NYC fĂŒhrt den zweiten U-Bahn-Luftstromtest durch

Der zweite von drei geplanten Tests, die entworfen wurden, um den Luftstrom durch das New Yorker U-Bahn-System zu verfolgen, wurde heute von Wissenschaftlern abgeschlossen (19. Juli).

In den Experimenten setzen Forscher kleine Mengen unschädlicher Gase frei, die Perfluorcarbone (PFC) genannt werden, und zwar an verschiedenen Punkten innerhalb des U-Bahn-Systems und auf der Straße. Dann nehmen 200 in der ganzen Stadt verstreute Luftprobenahmevorrichtungen Messungen des Gases über bestimmte Intervalle vor.

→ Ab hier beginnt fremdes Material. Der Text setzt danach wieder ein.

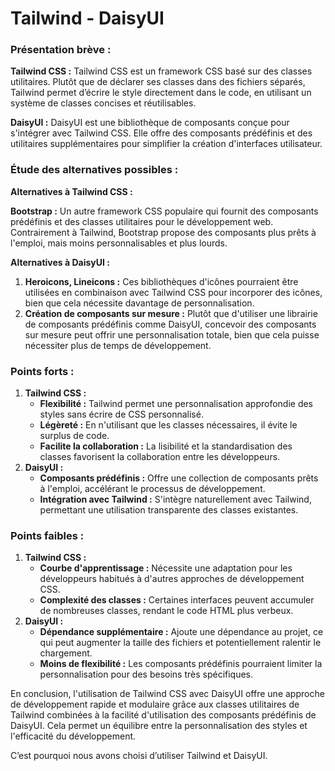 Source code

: # Tailwind - DaisyUI

### **Présentation brève :**

**Tailwind CSS :**
Tailwind CSS est un framework CSS basé sur des classes utilitaires. Plutôt que de déclarer ses classes dans des fichiers séparés, Tailwind permet d’écrire le style directement dans le code, en utilisant un système de classes concises et réutilisables.

**DaisyUI :**
DaisyUI est une bibliothèque de composants conçue pour s'intégrer avec Tailwind CSS. Elle offre des composants prédéfinis et des utilitaires supplémentaires pour simplifier la création d'interfaces utilisateur.

### **Étude des alternatives possibles :**

**Alternatives à Tailwind CSS :**

**Bootstrap :** Un autre framework CSS populaire qui fournit des composants prédéfinis et des classes utilitaires pour le développement web. Contrairement à Tailwind, Bootstrap propose des composants plus prêts à l'emploi, mais moins personnalisables et plus lourds.

**Alternatives à DaisyUI :**

1. **Heroicons, Lineicons :** Ces bibliothèques d'icônes pourraient être utilisées en combinaison avec Tailwind CSS pour incorporer des icônes, bien que cela nécessite davantage de personnalisation.
2. **Création de composants sur mesure :** Plutôt que d'utiliser une librairie de composants prédéfinis comme DaisyUI, concevoir des composants sur mesure peut offrir une personnalisation totale, bien que cela puisse nécessiter plus de temps de développement.

### **Points forts :**

1. **Tailwind CSS :**
   - **Flexibilité :** Tailwind permet une personnalisation approfondie des styles sans écrire de CSS personnalisé.
   - **Légèreté :** En n'utilisant que les classes nécessaires, il évite le surplus de code.
   - **Facilite la collaboration :** La lisibilité et la standardisation des classes favorisent la collaboration entre les développeurs.
2. **DaisyUI :**
   - **Composants prédéfinis :** Offre une collection de composants prêts à l'emploi, accélérant le processus de développement.
   - **Intégration avec Tailwind :** S'intègre naturellement avec Tailwind, permettant une utilisation transparente des classes existantes.

### **Points faibles :**

1. **Tailwind CSS :**
   - **Courbe d'apprentissage :** Nécessite une adaptation pour les développeurs habitués à d'autres approches de développement CSS.
   - **Complexité des classes :** Certaines interfaces peuvent accumuler de nombreuses classes, rendant le code HTML plus verbeux.
2. **DaisyUI :**
   - **Dépendance supplémentaire :** Ajoute une dépendance au projet, ce qui peut augmenter la taille des fichiers et potentiellement ralentir le chargement.
   - **Moins de flexibilité :** Les composants prédéfinis pourraient limiter la personnalisation pour des besoins très spécifiques.

En conclusion, l'utilisation de Tailwind CSS avec DaisyUI offre une approche de développement rapide et modulaire grâce aux classes utilitaires de Tailwind combinées à la facilité d'utilisation des composants prédéfinis de DaisyUI. Cela permet un équilibre entre la personnalisation des styles et l'efficacité du développement.

C’est pourquoi nous avons choisi d’utiliser Tailwind et DaisyUI.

Das Projekt, das vom Brookhaven National Laboratory auf Long Island betrieben wird, zielt darauf ab, das Risiko abzuschätzen, dass sich ein gefährlicher Luftschadstoff, der von Terroristen oder durch Zufall freigesetzt wurde, im gesamten U-Bahn-System der Stadt ausbreiten könnte. Die Ergebnisse werden von der New Yorker Polizeibehörde verwendet, um den Ersthelfern zu helfen, im Falle einer solchen Freilassung zu entscheiden, ob Menschen an ihrem Platz Zuflucht suchen oder evakuieren sollen.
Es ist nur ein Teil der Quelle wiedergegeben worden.